-- Material supplied follows --
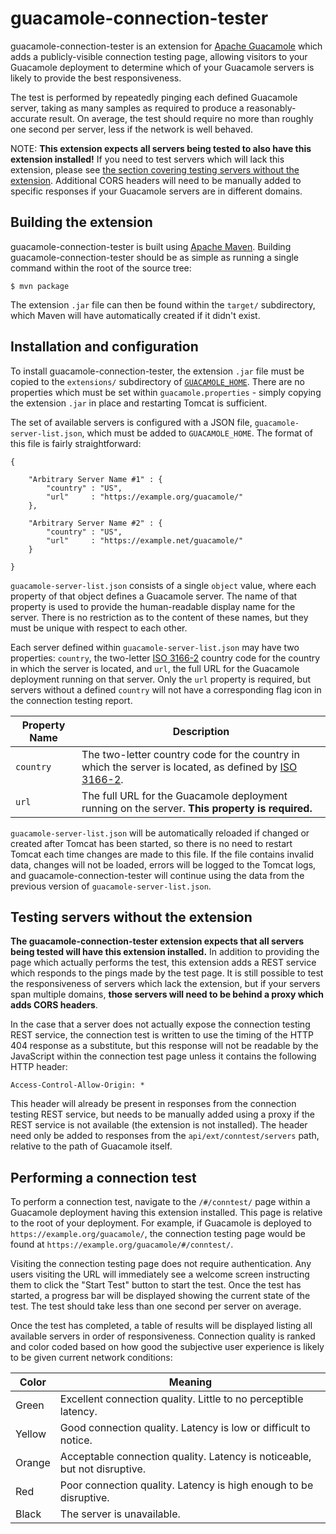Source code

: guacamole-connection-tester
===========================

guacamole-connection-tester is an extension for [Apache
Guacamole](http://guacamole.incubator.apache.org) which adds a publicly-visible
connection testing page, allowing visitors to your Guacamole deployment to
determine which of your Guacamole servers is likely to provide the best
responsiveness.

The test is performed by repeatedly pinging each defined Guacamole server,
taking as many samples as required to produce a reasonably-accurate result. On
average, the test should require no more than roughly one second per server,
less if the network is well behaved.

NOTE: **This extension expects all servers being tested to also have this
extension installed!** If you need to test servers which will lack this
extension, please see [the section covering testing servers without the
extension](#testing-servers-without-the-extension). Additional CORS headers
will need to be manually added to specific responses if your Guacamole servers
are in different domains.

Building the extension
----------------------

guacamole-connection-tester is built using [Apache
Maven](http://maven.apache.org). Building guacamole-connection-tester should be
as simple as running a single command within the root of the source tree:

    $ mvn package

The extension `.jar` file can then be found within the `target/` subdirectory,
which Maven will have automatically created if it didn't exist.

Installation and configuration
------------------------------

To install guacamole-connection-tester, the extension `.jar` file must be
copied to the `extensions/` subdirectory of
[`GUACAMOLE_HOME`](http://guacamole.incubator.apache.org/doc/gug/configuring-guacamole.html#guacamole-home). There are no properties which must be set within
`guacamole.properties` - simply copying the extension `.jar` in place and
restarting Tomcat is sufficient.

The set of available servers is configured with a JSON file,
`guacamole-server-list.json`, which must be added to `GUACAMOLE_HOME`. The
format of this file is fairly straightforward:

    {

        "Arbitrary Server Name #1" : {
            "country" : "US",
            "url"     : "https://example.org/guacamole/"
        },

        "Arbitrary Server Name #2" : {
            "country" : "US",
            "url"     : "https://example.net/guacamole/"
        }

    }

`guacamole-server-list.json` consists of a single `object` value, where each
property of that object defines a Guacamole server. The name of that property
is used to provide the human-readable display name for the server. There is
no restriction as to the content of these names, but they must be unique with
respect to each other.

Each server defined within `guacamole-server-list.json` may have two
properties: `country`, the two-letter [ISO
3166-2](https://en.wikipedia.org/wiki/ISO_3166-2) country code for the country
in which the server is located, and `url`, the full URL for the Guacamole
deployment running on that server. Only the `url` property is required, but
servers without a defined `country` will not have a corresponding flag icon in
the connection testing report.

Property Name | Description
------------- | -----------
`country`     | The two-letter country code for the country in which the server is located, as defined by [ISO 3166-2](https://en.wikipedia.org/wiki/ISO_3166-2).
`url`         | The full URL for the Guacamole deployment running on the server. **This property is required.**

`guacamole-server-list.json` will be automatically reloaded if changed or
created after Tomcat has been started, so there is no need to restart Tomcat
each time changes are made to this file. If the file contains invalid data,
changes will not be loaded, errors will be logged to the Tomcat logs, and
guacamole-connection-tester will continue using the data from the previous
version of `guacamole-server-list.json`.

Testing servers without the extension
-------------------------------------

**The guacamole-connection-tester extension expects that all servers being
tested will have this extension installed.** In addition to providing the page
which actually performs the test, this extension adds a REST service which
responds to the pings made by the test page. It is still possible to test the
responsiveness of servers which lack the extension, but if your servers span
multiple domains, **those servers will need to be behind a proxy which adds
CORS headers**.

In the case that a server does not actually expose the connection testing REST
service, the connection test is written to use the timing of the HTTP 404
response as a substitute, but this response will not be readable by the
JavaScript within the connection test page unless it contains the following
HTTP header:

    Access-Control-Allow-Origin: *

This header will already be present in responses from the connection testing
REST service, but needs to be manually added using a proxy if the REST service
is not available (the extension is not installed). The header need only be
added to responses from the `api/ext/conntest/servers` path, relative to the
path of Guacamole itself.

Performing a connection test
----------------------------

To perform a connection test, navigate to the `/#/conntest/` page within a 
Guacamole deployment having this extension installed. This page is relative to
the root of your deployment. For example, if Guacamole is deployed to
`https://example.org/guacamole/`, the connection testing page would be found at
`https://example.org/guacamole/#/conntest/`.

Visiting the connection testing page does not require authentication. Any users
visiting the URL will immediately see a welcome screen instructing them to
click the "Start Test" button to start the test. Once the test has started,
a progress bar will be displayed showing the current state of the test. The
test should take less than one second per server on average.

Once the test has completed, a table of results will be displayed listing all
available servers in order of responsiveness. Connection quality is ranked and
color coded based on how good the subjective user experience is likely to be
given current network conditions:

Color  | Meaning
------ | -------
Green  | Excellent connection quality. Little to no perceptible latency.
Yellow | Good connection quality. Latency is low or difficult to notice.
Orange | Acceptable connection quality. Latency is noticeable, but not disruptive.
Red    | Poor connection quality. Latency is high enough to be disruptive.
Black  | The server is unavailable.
-- Material supplied concluded --
> [What the task asks]: A word-for-word copy of the records is needed, one that contains no pictures.

> [Result for this task]:
Source code

: guacamole-connection-tester
===========================

guacamole-connection-tester is an extension for [Apache
Guacamole](http://guacamole.incubator.apache.org) which adds a publicly-visible
connection testing page, allowing visitors to your Guacamole deployment to
determine which of your Guacamole servers is likely to provide the best
responsiveness.

The test is performed by repeatedly pinging each defined Guacamole server,
taking as many samples as required to produce a reasonably-accurate result. On
average, the test should require no more than roughly one second per server,
less if the network is well behaved.

NOTE: **This extension expects all servers being tested to also have this
extension installed!** If you need to test servers which will lack this
extension, please see [the section covering testing servers without the
extension](#testing-servers-without-the-extension). Additional CORS headers
will need to be manually added to specific responses if your Guacamole servers
are in different domains.

Building the extension
----------------------

guacamole-connection-tester is built using [Apache
Maven](http://maven.apache.org). Building guacamole-connection-tester should be
as simple as running a single command within the root of the source tree:

    $ mvn package

The extension `.jar` file can then be found within the `target/` subdirectory,
which Maven will have automatically created if it didn't exist.

Installation and configuration
------------------------------

To install guacamole-connection-tester, the extension `.jar` file must be
copied to the `extensions/` subdirectory of
[`GUACAMOLE_HOME`](http://guacamole.incubator.apache.org/doc/gug/configuring-guacamole.html#guacamole-home). There are no properties which must be set within
`guacamole.properties` - simply copying the extension `.jar` in place and
restarting Tomcat is sufficient.

The set of available servers is configured with a JSON file,
`guacamole-server-list.json`, which must be added to `GUACAMOLE_HOME`. The
format of this file is fairly straightforward:

    {

        "Arbitrary Server Name #1" : {
            "country" : "US",
            "url"     : "https://example.org/guacamole/"
        },

        "Arbitrary Server Name #2" : {
            "country" : "US",
            "url"     : "https://example.net/guacamole/"
        }

    }

`guacamole-server-list.json` consists of a single `object` value, where each
property of that object defines a Guacamole server. The name of that property
is used to provide the human-readable display name for the server. There is
no restriction as to the content of these names, but they must be unique with
respect to each other.

Each server defined within `guacamole-server-list.json` may have two
properties: `country`, the two-letter [ISO
3166-2](https://en.wikipedia.org/wiki/ISO_3166-2) country code for the country
in which the server is located, and `url`, the full URL for the Guacamole
deployment running on that server. Only the `url` property is required, but
servers without a defined `country` will not have a corresponding flag icon in
the connection testing report.

Property Name | Description
------------- | -----------
`country`     | The two-letter country code for the country in which the server is located, as defined by [ISO 3166-2](https://en.wikipedia.org/wiki/ISO_3166-2).
`url`         | The full URL for the Guacamole deployment running on the server. **This property is required.**

`guacamole-server-list.json` will be automatically reloaded if changed or
created after Tomcat has been started, so there is no need to restart Tomcat
each time changes are made to this file. If the file contains invalid data,
changes will not be loaded, errors will be logged to the Tomcat logs, and
guacamole-connection-tester will continue using the data from the previous
version of `guacamole-server-list.json`.

Testing servers without the extension
-------------------------------------

**The guacamole-connection-tester extension expects that all servers being
tested will have this extension installed.** In addition to providing the page
which actually performs the test, this extension adds a REST service which
responds to the pings made by the test page. It is still possible to test the
responsiveness of servers which lack the extension, but if your servers span
multiple domains, **those servers will need to be behind a proxy which adds
CORS headers**.

In the case that a server does not actually expose the connection testing REST
service, the connection test is written to use the timing of the HTTP 404
response as a substitute, but this response will not be readable by the
JavaScript within the connection test page unless it contains the following
HTTP header:

    Access-Control-Allow-Origin: *

This header will already be present in responses from the connection testing
REST service, but needs to be manually added using a proxy if the REST service
is not available (the extension is not installed). The header need only be
added to responses from the `api/ext/conntest/servers` path, relative to the
path of Guacamole itself.

Performing a connection test
----------------------------

To perform a connection test, navigate to the `/#/conntest/` page within a 
Guacamole deployment having this extension installed. This page is relative to
the root of your deployment. For example, if Guacamole is deployed to
`https://example.org/guacamole/`, the connection testing page would be found at
`https://example.org/guacamole/#/conntest/`.

Visiting the connection testing page does not require authentication. Any users
visiting the URL will immediately see a welcome screen instructing them to
click the "Start Test" button to start the test. Once the test has started,
a progress bar will be displayed showing the current state of the test. The
test should take less than one second per server on average.

Once the test has completed, a table of results will be displayed listing all
available servers in order of responsiveness. Connection quality is ranked and
color coded based on how good the subjective user experience is likely to be
given current network conditions:

Color  | Meaning
------ | -------
Green  | Excellent connection quality. Little to no perceptible latency.
Yellow | Good connection quality. Latency is low or difficult to notice.
Orange | Acceptable connection quality. Latency is noticeable, but not disruptive.
Red    | Poor connection quality. Latency is high enough to be disruptive.
Black  | The server is unavailable.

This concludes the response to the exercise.